I always get freaked out that the sun makes colors, and if there's no sun there's no colors. And that colors don't really exist, it's just the light that makes them visible.
I used to think that too. I kinda learned about this in class. If you adjust the "Hue" on your TV you can cycle through the primary light colours (Red, Blue Green) and interchange them. Likewise this can happen in someone's eyes, but there are tests for this, and if you fail the test, you're declared colour blind. Everyone in my class took the test, and a few people discovered they were colour blind for all their life and never knew it.
Yeah I've thought about that too, very weird. One must then question whether objective reality exists, or, even if it does, if any of us know what it is. If I see the color blue as blue, and you see it as green, which is the real one? What if objectively it's supposed to be orange? And really, we see the same color differently, what is color without a witness to it? It means we are integral to the experience of that color. That's pretty deep, think on that a while.
The end to that theoretical arguement is when a person mixes primary colors. For example person 1 can say to someone "make the color orange." Now if the colors that they thought were red and yellow were in reality blue and yellow, they would make green instead of orange, and the color that person 1 asked for would not be created. In scientific reality,,, Because different colors reflect such specific wavelengths and the visible spectrum is known, there is no way people have enough variation to go through life with one person seeing yellow, but calling it "blue" and another seeing red, also calling it "blue." People DO see shades of color with great variation to how sensitive they are to it. (ie they can tell a slight difference in shade vs. not being able to tell)
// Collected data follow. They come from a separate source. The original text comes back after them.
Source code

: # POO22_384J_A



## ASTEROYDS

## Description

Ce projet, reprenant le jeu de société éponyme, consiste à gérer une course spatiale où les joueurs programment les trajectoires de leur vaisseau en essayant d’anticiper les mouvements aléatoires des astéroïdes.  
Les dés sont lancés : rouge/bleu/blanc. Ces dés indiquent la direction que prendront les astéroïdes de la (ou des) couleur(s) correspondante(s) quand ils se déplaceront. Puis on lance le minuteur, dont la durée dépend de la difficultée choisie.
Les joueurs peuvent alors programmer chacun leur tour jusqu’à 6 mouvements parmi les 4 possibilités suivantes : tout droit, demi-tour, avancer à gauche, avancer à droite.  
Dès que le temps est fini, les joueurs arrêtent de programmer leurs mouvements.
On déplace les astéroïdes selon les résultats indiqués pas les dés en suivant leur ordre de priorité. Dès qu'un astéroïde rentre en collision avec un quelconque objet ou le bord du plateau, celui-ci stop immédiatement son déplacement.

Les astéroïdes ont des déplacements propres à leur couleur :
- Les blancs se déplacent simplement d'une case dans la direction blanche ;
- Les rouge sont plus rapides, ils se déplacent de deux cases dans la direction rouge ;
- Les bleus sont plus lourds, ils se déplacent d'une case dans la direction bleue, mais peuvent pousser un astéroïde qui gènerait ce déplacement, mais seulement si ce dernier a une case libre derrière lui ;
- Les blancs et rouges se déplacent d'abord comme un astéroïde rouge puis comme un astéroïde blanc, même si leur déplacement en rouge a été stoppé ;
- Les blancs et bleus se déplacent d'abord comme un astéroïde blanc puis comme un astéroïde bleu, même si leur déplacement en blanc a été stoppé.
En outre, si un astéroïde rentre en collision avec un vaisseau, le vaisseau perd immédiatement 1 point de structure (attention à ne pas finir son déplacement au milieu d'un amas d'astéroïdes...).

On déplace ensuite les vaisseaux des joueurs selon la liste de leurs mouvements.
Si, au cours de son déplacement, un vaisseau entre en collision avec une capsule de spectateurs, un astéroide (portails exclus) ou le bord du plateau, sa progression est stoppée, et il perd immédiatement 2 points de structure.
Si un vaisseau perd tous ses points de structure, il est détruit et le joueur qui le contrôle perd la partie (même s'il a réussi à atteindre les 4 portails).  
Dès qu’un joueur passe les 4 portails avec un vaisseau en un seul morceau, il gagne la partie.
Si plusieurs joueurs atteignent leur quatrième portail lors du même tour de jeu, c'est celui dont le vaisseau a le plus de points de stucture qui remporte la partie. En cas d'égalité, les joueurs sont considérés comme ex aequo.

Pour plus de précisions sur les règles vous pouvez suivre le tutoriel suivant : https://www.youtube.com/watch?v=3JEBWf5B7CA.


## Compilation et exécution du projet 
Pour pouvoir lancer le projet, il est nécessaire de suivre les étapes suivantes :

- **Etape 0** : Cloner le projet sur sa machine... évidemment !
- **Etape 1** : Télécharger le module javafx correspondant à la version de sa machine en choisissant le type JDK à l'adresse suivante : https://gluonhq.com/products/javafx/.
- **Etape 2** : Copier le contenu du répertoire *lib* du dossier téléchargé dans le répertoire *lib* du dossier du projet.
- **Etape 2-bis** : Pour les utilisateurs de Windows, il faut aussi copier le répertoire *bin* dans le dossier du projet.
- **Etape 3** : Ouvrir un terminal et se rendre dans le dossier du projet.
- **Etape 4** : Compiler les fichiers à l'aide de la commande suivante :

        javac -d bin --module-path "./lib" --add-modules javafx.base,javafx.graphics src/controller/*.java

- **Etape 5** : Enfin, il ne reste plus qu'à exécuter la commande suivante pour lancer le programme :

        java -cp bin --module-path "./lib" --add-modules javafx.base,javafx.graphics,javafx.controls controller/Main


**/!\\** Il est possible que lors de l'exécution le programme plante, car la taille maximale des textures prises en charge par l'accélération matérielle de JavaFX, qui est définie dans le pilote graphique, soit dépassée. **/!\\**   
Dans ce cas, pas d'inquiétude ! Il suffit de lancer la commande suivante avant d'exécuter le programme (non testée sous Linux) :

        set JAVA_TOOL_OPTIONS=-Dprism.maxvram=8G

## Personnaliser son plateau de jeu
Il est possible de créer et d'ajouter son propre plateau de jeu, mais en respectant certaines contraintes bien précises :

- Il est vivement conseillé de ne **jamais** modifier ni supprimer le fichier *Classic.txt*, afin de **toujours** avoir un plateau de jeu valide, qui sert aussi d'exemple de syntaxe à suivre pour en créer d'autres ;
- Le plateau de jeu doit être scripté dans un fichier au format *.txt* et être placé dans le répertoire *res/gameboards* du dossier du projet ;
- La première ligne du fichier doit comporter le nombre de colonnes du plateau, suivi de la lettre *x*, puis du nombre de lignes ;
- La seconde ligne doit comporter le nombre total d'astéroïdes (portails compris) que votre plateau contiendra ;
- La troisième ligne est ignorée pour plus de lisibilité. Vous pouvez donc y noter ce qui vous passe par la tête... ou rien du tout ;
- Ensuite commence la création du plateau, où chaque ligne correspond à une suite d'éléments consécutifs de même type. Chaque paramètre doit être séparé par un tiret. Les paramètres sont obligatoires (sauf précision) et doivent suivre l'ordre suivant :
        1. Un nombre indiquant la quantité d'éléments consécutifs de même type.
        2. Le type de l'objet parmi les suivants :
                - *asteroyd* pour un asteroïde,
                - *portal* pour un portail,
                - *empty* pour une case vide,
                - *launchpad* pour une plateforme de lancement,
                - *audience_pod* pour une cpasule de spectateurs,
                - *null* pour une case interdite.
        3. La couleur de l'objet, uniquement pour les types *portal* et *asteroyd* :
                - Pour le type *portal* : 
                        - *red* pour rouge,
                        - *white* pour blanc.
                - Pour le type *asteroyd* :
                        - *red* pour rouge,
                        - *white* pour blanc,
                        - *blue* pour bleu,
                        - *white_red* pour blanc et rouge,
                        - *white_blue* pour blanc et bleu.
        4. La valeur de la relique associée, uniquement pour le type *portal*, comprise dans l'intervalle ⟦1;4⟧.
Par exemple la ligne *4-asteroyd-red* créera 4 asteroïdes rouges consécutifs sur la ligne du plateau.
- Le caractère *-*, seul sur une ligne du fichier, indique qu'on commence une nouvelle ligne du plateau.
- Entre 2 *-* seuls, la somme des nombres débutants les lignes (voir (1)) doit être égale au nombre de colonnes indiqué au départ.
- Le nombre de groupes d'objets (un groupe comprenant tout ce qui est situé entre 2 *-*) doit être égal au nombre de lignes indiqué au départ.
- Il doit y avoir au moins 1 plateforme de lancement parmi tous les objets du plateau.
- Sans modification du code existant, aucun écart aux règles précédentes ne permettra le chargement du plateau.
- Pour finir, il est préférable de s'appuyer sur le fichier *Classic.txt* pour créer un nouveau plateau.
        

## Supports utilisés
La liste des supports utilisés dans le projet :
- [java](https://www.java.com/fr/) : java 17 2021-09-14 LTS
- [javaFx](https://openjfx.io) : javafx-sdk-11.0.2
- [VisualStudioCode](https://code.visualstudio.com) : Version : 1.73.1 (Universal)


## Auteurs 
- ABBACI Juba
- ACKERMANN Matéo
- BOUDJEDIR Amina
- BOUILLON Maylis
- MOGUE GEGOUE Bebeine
Nope, because they are taught the colors you see.... What is orange to me is green to them, but it's still orange to me, and they know it as orange but what they see is what I'd label green, but it is orange... You ended nothing...
hmm.. it would be fun to think like that but if we all saw different colours then why does everyone say the sky is blue or the leaves are green or the clouds are white??
yeh but there are universal names for all of the colours... why would there be one name for a whole bunch of colours.... hmm... my heads going to start spinning soon... and then I'll be seeing all of the colours.... (or maybe none of the colours )
Actually I did end it. Think about it for a while. The possibilities of the colors being named the same after being mixed is not very good. Mix two mixed colors to get something else and the possibility is nill. Sorry to burst your bubble guy.
Actually, if we're taught that "blue" and "yellow" equal "green" it doesn't matter that we percieve them differently, just that we all agree that these things combined equal the same thing. Maybe when I combine blue and yellow and get green, someone else does the same (so it looks the same to me) but to them, the perception is different, maybe like mixing red and green to get violet. The perception is purely subjective and personal.
i said the exact same thing to a friend about three months ago and even used the same colours as example....
well then essentially everything we interact with or feel emotionally ect is like that. who is to that two people see anything exactly the same, or feel anything exactly the same.
im so confused... so the colors that we see to our own eyes could be different to someone else's, and the only reason we all know the same colors is that when you were born everybody just told you that thoughs were the colors names...or something...im lost
Actually, the only real difference would be what we called the color, not the actual color. Most human eyes interpret the color scale in the same way, so what would be called green to me would be probably would you call green.